Do direito de ser Gente.

A familia Waldner é um batalhão de meninas. São cinco irmãs. Todas extremamente faladeiras, sorridentes  e despachadas feito a mãe de sangue alemão. O pai da familia é moreno, gentil e silencioso. Dos seis filhos só o rapaz puxou a verve silenciosa do pai. A unica das irmãs  que involuntariamente puxou a quietude do pai foi a filha mais nova. Uma subita falta de oxigênio no cerebro durante o parto condenou  Teresa  a uma cadeira de rodas e a graves problemas neurologicas que a impedem de caminhar ou falar. Teresa se tornou morena, sorridente e silenciosa. Balbuciona umas cinco ou seis palavras. Não tem coordenação motora sequer pra se comunicar por sinais. Um dos momentos mais arrepiantes que eu presenciei foi a  festa de debutante de Teresa. Ela entrou no salão vestida de princesa. Numa reluzente cadeira de rodas toda enfeitada de rosa, cercada de outras crianças deficientes feito ela. Não teve quem não chorasse quando aquele amoroso e terno pai rodopiou a filha na cadeira de rodas na primeira valsa. Ela dava sonoras gargalhadas. Quis dançar com o irmão. Com os tios. Com os primos. O pai tinha feito o mesmo no baile pras outras irmãs. Não achou nenhuma boa razão pra nao fazer o mesmo com a caçula. Que importância tinha se  debaixo daquele lindo vestido a mocinha em questão tivesse usando uma fralda geriatrica ?

A  familia Waldner nunca escondeu Teresa. Ela foi dama de honra de todos os irmãos. Esteve em todos os casamentos. Foi em todas as formaturas. Esta em todos os albuns. Tem fotos com todos os sobrinhos. As duas irmãs mais novas a arrastavam pro cinema, pro boliche.

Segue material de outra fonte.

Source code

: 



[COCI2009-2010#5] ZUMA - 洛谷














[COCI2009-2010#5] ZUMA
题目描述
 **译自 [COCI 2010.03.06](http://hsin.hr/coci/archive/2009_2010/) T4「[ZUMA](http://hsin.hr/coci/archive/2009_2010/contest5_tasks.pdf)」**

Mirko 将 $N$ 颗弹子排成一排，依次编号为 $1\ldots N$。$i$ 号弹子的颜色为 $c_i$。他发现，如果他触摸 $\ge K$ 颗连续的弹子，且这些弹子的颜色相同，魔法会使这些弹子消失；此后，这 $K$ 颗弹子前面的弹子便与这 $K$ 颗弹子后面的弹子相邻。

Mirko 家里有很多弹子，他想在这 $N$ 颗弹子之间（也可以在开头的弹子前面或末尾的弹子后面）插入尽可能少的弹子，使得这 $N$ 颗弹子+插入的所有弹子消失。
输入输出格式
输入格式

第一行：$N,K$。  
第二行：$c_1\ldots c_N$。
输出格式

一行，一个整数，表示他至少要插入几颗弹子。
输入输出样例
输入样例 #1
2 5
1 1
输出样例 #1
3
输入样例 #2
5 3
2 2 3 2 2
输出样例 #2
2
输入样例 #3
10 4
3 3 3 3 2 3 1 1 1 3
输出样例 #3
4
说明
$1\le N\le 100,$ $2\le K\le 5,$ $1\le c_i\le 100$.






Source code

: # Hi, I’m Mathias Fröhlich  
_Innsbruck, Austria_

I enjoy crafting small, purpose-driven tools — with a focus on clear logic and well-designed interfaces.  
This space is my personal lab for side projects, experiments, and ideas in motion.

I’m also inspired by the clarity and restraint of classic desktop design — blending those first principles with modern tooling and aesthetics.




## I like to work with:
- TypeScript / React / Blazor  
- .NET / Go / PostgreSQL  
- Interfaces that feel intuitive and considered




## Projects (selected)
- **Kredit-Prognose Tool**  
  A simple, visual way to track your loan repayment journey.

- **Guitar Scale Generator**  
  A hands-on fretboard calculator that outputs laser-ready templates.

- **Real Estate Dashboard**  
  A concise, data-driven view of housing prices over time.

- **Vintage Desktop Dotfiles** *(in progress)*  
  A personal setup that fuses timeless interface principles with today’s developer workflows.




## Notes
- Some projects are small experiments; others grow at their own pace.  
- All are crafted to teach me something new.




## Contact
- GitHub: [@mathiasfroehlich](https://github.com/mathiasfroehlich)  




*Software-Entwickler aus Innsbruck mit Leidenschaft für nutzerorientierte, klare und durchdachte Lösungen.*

Ela só nao ia pra praia pq DETESTA água.

A casa vivia cheia de rapazes interessados em descolar algo com uma das fascinantes irmãs. Nenhuma delas permitia da parte dos pretendentes a menor piadinha, a menor gracinha que fosse em relação a Teresa. Era muito comum um dos sujeitos torcer o nariz pra levar teresa em algum lugar e por tabela perder qualquer chance que fosse com a Waldner em questão.

Não há um futuro proximo onde Teresa seja vista  por todo mundo como é vista pela familia, longe de casa, longe daqueles que a protegem ela é vista não como uma pessoa. Mais como uma deficiente fisica incapaz  é invalida.

Mas o amor e o carinho da familia nao fez bem unicamente a ela. Todos as pessoa proximas daquela familia aprenderam a conviver com o diferente. A sentir sua falta nos eventos onde ela nao aparecia: ” cade teresa ?”

Com o tempo percebiamos que Teresa era bem malandra. Que ela não gostava de acordar cedo. Que ela preferia mais a companhia do irmão e que não tinha muita paciência pra gente que insistia em por fitas no seu cabelo.

Que ela era uma menina se tornando moça. Com tudo de bom e de ruim que isso contempla. Como qualquer  das irmãs.

Enfim. Uma pessoa. Não uma deficiente. Não um gay. Não uma lesbica. Uma pessoa.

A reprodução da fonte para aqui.